Exercise: Go through the data below and return each line containing the word "model".
------ Records for the exercise ------
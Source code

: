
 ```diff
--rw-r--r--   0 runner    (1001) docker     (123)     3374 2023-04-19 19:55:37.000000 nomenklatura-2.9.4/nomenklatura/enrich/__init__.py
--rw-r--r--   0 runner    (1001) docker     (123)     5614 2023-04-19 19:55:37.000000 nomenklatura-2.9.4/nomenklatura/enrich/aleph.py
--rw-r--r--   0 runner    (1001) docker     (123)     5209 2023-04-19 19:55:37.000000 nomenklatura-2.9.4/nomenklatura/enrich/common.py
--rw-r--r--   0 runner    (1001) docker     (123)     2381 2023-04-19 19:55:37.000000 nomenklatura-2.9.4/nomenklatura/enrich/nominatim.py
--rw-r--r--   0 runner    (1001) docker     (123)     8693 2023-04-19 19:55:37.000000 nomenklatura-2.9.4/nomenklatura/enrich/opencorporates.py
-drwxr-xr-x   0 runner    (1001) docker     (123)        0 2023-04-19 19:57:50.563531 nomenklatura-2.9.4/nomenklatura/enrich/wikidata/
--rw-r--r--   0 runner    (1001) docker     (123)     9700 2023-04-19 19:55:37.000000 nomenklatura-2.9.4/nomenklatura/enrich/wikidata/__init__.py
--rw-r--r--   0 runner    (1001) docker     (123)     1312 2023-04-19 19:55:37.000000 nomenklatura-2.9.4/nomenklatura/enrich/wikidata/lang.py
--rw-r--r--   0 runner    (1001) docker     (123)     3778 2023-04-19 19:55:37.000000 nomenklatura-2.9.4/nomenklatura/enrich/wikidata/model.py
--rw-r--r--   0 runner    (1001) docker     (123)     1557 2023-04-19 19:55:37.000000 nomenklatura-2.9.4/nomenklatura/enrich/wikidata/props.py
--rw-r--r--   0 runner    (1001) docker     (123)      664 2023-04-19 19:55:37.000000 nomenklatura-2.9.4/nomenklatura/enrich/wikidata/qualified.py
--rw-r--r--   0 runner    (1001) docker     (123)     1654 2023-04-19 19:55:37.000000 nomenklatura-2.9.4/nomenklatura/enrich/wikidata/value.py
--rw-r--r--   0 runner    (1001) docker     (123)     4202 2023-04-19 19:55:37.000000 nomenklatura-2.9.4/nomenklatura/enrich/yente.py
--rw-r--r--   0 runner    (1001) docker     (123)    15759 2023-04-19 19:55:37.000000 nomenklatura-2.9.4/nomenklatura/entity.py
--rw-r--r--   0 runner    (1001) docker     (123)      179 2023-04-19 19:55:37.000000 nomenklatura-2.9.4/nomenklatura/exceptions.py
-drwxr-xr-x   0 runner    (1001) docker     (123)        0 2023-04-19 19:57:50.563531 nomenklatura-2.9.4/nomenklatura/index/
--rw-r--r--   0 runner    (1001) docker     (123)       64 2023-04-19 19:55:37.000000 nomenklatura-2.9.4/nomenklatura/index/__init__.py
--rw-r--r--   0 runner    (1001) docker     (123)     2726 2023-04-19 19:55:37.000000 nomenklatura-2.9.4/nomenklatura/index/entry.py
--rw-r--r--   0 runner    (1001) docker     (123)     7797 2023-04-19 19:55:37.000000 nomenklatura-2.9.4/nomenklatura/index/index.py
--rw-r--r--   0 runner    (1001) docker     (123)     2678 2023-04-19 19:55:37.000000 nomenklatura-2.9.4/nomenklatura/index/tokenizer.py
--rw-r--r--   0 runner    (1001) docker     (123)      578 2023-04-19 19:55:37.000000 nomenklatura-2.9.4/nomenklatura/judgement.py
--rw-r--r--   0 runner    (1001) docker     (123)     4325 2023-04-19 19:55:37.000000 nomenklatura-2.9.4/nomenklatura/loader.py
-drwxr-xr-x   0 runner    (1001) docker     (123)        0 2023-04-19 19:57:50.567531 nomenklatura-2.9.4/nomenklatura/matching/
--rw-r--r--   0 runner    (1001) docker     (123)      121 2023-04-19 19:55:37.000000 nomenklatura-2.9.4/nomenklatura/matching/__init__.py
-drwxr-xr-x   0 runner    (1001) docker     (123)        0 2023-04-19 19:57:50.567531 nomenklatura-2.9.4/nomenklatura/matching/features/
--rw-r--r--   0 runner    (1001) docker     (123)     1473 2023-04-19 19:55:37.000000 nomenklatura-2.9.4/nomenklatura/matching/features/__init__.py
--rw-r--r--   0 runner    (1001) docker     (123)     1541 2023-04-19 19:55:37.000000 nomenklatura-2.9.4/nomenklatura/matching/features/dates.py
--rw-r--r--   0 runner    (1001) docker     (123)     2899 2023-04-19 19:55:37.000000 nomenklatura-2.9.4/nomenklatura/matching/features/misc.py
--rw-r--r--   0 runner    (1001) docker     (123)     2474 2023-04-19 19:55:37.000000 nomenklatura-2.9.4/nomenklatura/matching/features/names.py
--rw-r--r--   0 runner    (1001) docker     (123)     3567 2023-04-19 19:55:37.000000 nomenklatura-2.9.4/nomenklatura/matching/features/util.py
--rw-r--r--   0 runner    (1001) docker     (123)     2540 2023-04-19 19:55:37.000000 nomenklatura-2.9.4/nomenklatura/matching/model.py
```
------
Task solution:
--rw-r--r--   0 runner    (1001) docker     (123)     3778 2023-04-19 19:55:37.000000 nomenklatura-2.9.4/nomenklatura/enrich/wikidata/model.py
--rw-r--r--   0 runner    (1001) docker     (123)     2540 2023-04-19 19:55:37.000000 nomenklatura-2.9.4/nomenklatura/matching/model.py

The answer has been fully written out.